You can take it to a consignment shop or some of the knit/sewing shops that sell used machines.


----------



## Nina (Jan 23, 2011)

avatrgirl I sent you a pm Nina


----------



## Ask4j (May 21, 2011)

How much??? You have an audiance right here at KP--try posting in the classifieds.


----------



## av8trgirl (Jun 13, 2014)

Thank you for that explanation of Ebay fees.

Well worth reading

Sebrina


----------



## av8trgirl (Jun 13, 2014)

Wow, good idea

I've had an overwhelming (Yaaay) amount of response here!


----------



## av8trgirl (Jun 13, 2014)

Thank you all for the suggestions! This topic is now closed

Sebrina


----------



## no1paperlady (Oct 7, 2012)

Did you get your machines sold? How far are you from Phenix City? How much you asking for them


----------



## KateWood (Apr 30, 2011)

I think this topic is now closed and that she's had an overwhelming response on this site means it's sold.
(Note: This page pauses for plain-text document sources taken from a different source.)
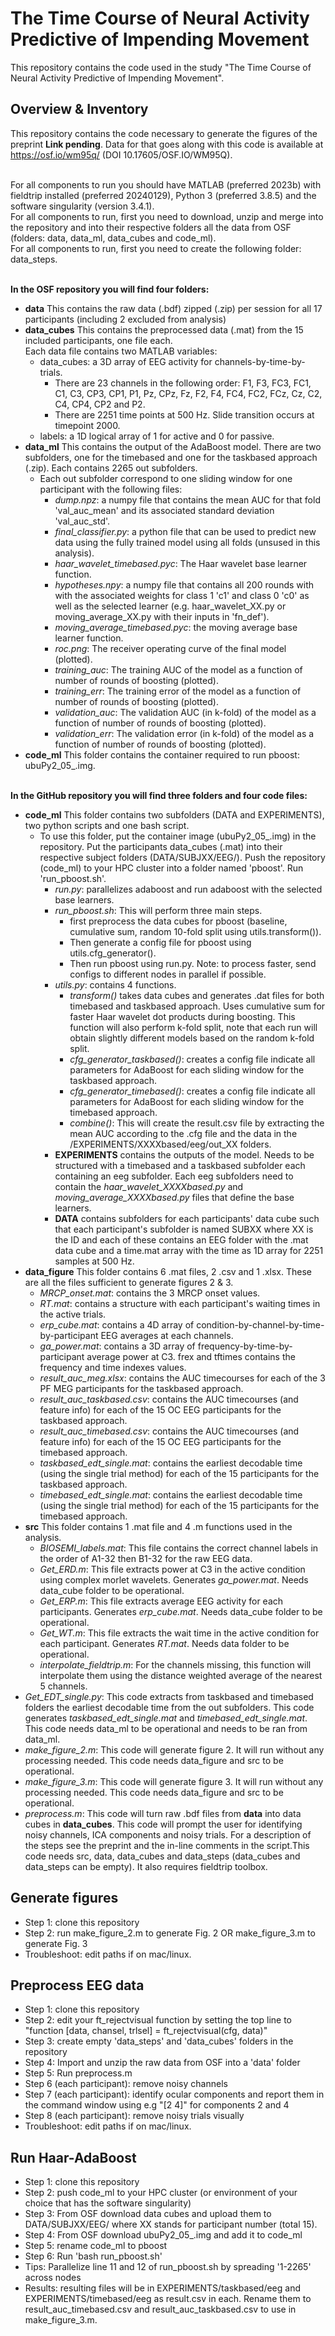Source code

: # The Time Course of Neural Activity Predictive of Impending Movement
 This repository contains the code used in the study "The Time Course of Neural Activity Predictive of Impending Movement".
## Overview & Inventory
 This repository contains the code necessary to generate the figures of the preprint __Link pending__. Data for that goes along with this code is available at https://osf.io/wm95q/ (DOI 10.17605/OSF.IO/WM95Q).<br><br>
 
 For all components to run you should have MATLAB (preferred 2023b) with fieldtrip installed (preferred 20240129), Python 3 (preferred 3.8.5) and the software singularity (version 3.4.1).<br>
 For all components to run, first you need to download, unzip and merge into the repository and into their respective folders all the data from OSF (folders: data, data_ml, data_cubes and code_ml).<br>
 For all components to run, first you need to create the following folder: data_steps.<br><br>
 
 **In the OSF repository you will find four folders:** <br>
 * **data** This contains the raw data (.bdf) zipped (.zip) per session for all 17 participants (including 2 excluded from analysis)
 * **data_cubes** This contains the preprocessed data (.mat) from the 15 included participants, one file each.<br>
   Each data file contains two MATLAB variables:
   * data_cubes: a 3D array of EEG activity for channels-by-time-by-trials.
     * There are 23 channels in the following order: F1, F3, FC3, FC1, C1, C3, CP3, CP1, P1, Pz, CPz, Fz, F2, F4, FC4, FC2, FCz, Cz, C2, C4, CP4, CP2 and P2.
     * There are 2251 time points at 500 Hz. Slide transition occurs at timepoint 2000.
   * labels: a 1D logical array of 1 for active and 0 for passive.
 * **data_ml** This contains the output of the AdaBoost model. There are two subfolders, one for the timebased and one for the taskbased approach (.zip). Each contains 2265 out subfolders.
   * Each out subfolder correspond to one sliding window for one participant with the following files:
     * _dump.npz_: a numpy file that contains the mean AUC for that fold 'val_auc_mean' and its associated standard deviation 'val_auc_std'.
     * _final_classifier.py_: a python file that can be used to predict new data using the fully trained model using all folds (unsused in this analysis).
     * _haar_wavelet_timebased.pyc_: The Haar wavelet base learner function.
     * _hypotheses.npy_: a numpy file that contains all 200 rounds with with the associated weights for class 1 'c1' and class 0 'c0' as well as the selected learner (e.g. haar_wavelet_XX.py or moving_average_XX.py with their inputs in 'fn_def').
     * _moving_average_timebased.pyc_: the moving average base learner function.
     * _roc.png_: The receiver operating curve of the final model (plotted).
     * _training_auc_: The training AUC of the model as a function of number of rounds of boosting (plotted).
     * _training_err_: The training error of the model as a function of number of rounds of boosting (plotted).
     * _validation_auc_: The validation AUC (in k-fold) of the model as a function of number of rounds of boosting (plotted).
     * _validation_err_: The validation error (in k-fold) of the model as a function of number of rounds of boosting (plotted).
 * **code_ml** This folder contains the container required to run pboost: ubuPy2_05_.img.<br><br>

**In the GitHub repository you will find three folders and four code files:** <br>
* **code_ml** This folder contains two subfolders (DATA and EXPERIMENTS), two python scripts and one bash script.<br>
  * To use this folder, put the container image (ubuPy2_05_.img) in the repository. Put the participants data_cubes (.mat) into their respective subject folders (DATA/SUBJXX/EEG/). Push the repository (code_ml) to your HPC cluster into a folder named 'pboost'. Run 'run_pboost.sh'.
    * _run.py_: parallelizes adaboost and run adaboost with the selected base learners.
    * _run_pboost.sh_: This will perform three main steps.
      * first preprocess the data cubes for pboost (baseline, cumulative sum, random 10-fold split using utils.transform()).
      * Then generate a config file for pboost using utils.cfg_generator().
      * Then run pboost using run.py. Note: to process faster, send configs to different nodes in parallel if possible. 
    * _utils.py_: contains 4 functions.
      * _transform()_ takes data cubes and generates .dat files for both timebased and taskbased approach. Uses cumulative sum for faster Haar wavelet dot products during boosting. This function will also perform k-fold split, note that each run will obtain slightly different models based on the random k-fold split.
      * _cfg_generator_taskbased()_: creates a config file indicate all parameters for AdaBoost for each sliding window for the taskbased approach.
      * _cfg_generator_timebased()_: creates a config file indicate all parameters for AdaBoost for each sliding window for the timebased approach.
      * _combine()_: This will create the result.csv file by extracting the mean AUC according to the .cfg file and the data in the /EXPERIMENTS/XXXXbased/eeg/out_XX folders.
    * **EXPERIMENTS** contains the outputs of the model. Needs to be structured with a timebased and a taskbased subfolder each containing an eeg subfolder. Each eeg subfolders need to contain the _haar_wavelet_XXXXbased.py_ and _moving_average_XXXXbased.py_ files that define the base learners.
    * **DATA** contains subfolders for each participants' data cube such that each participant's subfolder is named SUBXX where XX is the ID and each of these contains an EEG folder with the .mat data cube and a time.mat array with the time as 1D array for 2251 samples at 500 Hz.
* **data_figure** This folder contains 6 .mat files, 2 .csv and 1 .xlsx. These are all the files sufficient to generate figures 2 & 3.
  * _MRCP_onset.mat_: contains the 3 MRCP onset values.
  * _RT.mat_: contains a structure with each participant's waiting times in the active trials.
  * _erp_cube.mat_: contains a 4D array of condition-by-channel-by-time-by-participant EEG averages at each channels.
  * _ga_power.mat_: contains a 3D array of frequency-by-time-by-participant average power at C3. frex and tftimes contains the frequency and time indexes values.
  * _result_auc_meg.xlsx_: contains the AUC timecourses for each of the 3 PF MEG participants for the taskbased approach.
  * _result_auc_taskbased.csv_: contains the AUC timecourses (and feature info) for each of the 15 OC EEG participants for the taskbased approach.
  * _result_auc_timebased.csv_: contains the AUC timecourses (and feature info) for each of the 15 OC EEG participants for the timebased approach.
  * _taskbased_edt_single.mat_: contains the earliest decodable time (using the single trial method) for each of the 15 participants for the taskbased approach.
  * _timebased_edt_single.mat_: contains the earliest decodable time (using the single trial method) for each of the 15 participants for the timebased approach.
* **src** This folder contains 1 .mat file and 4 .m functions used in the analysis.
  * _BIOSEMI_labels.mat_: This file contains the correct channel labels in the order of A1-32 then B1-32 for the raw EEG data.
  * _Get_ERD.m_: This file extracts power at C3 in the active condition using complex morlet wavelets. Generates _ga_power.mat_. Needs data_cube folder to be operational.
  * _Get_ERP.m_: This file extracts average EEG activity for each participants. Generates _erp_cube.mat_. Needs data_cube folder to be operational.
  * _Get_WT.m_: This file extracts the wait time in the active condition for each participant. Generates _RT.mat_. Needs data folder to be operational.
  * _interpolate_fieldtrip.m_: For the channels missing, this function will interpolate them using the distance weighted average of the nearest 5 channels.
* _Get_EDT_single.py_: This code extracts from taskbased and timebased folders the earliest decodable time from the out subfolders. This code generates _taskbased_edt_single.mat_ and _timebased_edt_single.mat_. This code needs data_ml to be operational and needs to be ran from data_ml.
* _make_figure_2.m_: This code will generate figure 2. It will run without any processing needed. This code needs data_figure and src to be operational.
* _make_figure_3.m_: This code will generate figure 3. It will run without any processing needed. This code needs data_figure and src to be operational.
* _preprocess.m_: This code will turn raw .bdf files from **data** into data cubes in **data_cubes**. This code will prompt the user for identifying noisy channels, ICA components and noisy trials. For a description of the steps see the preprint and the in-line comments in the script.This code needs src, data, data_cubes and data_steps (data_cubes and data_steps can be empty). It also requires fieldtrip toolbox.
  

## Generate figures

* Step 1: clone this repository
* Step 2: run make_figure_2.m to generate Fig. 2 OR make_figure_3.m to generate Fig. 3
* Troubleshoot: edit paths if on mac/linux. 

## Preprocess EEG data

* Step 1: clone this repository
* Step 2: edit your ft_rejectvisual function by setting the top line to "function [data, chansel, trlsel] = ft_rejectvisual(cfg, data)"
* Step 3: create empty 'data_steps' and 'data_cubes' folders in the repository
* Step 4: Import and unzip the raw data from OSF into a 'data' folder
* Step 5: Run preprocess.m
* Step 6 (each participant): remove noisy channels
* Step 7 (each participant): identify ocular components and report them in the command window using e.g "[2 4]" for components 2 and 4
* Step 8 (each participant): remove noisy trials visually
* Troubleshoot: edit paths if on mac/linux. 
 
## Run Haar-AdaBoost

* Step 1: clone this repository
* Step 2: push code_ml to your HPC cluster (or environment of your choice that has the software singularity)
* Step 3: From OSF download data cubes and upload them to DATA/SUBJXX/EEG/ where XX stands for participant number (total 15).
* Step 4: From OSF download ubuPy2_05_.img and add it to code_ml
* Step 5: rename code_ml to pboost
* Step 6: Run 'bash run_pboost.sh'
* Tips: Parallelize line 11 and 12 of run_pboost.sh by spreading '1-2265' across nodes
* Results: resulting files will be in EXPERIMENTS/taskbased/eeg and EXPERIMENTS/timebased/eeg as result.csv in each. Rename them to result_auc_timebased.csv and result_auc_taskbased.csv to use in make_figure_3.m.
We'll see


----------



## ibetya (Jan 24, 2014)

If your selling on ebay keep in mind that ebay will take 10% of the cost you sell it for and 10% of shipping as well


----------



## KateWood (Apr 30, 2011)

ibetya said:


> If your selling on ebay keep in mind that ebay will take 10% of the cost you sell it for and 10% of shipping as well


I thought it was 13 or 15% of selling and shipping costs.


----------



## ibetya (Jan 24, 2014)

No it's only 10% on both. And they didn't even charge me for the pics that I put up. What makes me mad is that I was surprised they took the 10% off of the shipping. When the shipping has nothing to do with what you sell on ebay. So if your going to put something up on ebay, your be to put what you want for the item, add the shipping and sell it all inclusive. I notice a lot of sellers are doing that.

Hope this helps

thanks


----------



## Ask4j (May 21, 2011)

ibetya said:


> No it's only 10% on both. And they didn't even charge me for the pics that I put up. What makes me mad is that I was surprised they took the 10% off of the shipping. When the shipping has nothing to do with what you sell on ebay. So if your going to put something up on ebay, your be to put what you want for the item, add the shipping and sell it all inclusive. I notice a lot of sellers are doing that.
> 
> Hope this helps
> 
> thanks


That is sad that they now take a % of shipping, however, a few, just a few sellers, who sell in great quantity made their shipping so high and the product very cheap to avoid paying selling fees--always someone spoils the game by cheating. I personally will not buy from any vendor on the internet that charges outrages shipping costs. Shipping is high enough, it is a necessity but why make a profit on shipping? Big stores on line get special rates for shipping and many times make it "free" but those that pad shipping with "handling" charges are not on my list. I think if I had to charge for packing materials, I would list it as a separate charge. In the past I never charged for packaging because of USPS boxes and I lived in an apartment building where I could dumpster dive the recycle bin for bubble wrap and any other things I needed.


----------



## kayknitty (Nov 18, 2014)

Do you still have bulky knitting machine for sale?


----------



## av8trgirl (Jun 13, 2014)

Glad to report both knitting machines are sold.

Thank you for the help.

Sebrina


----------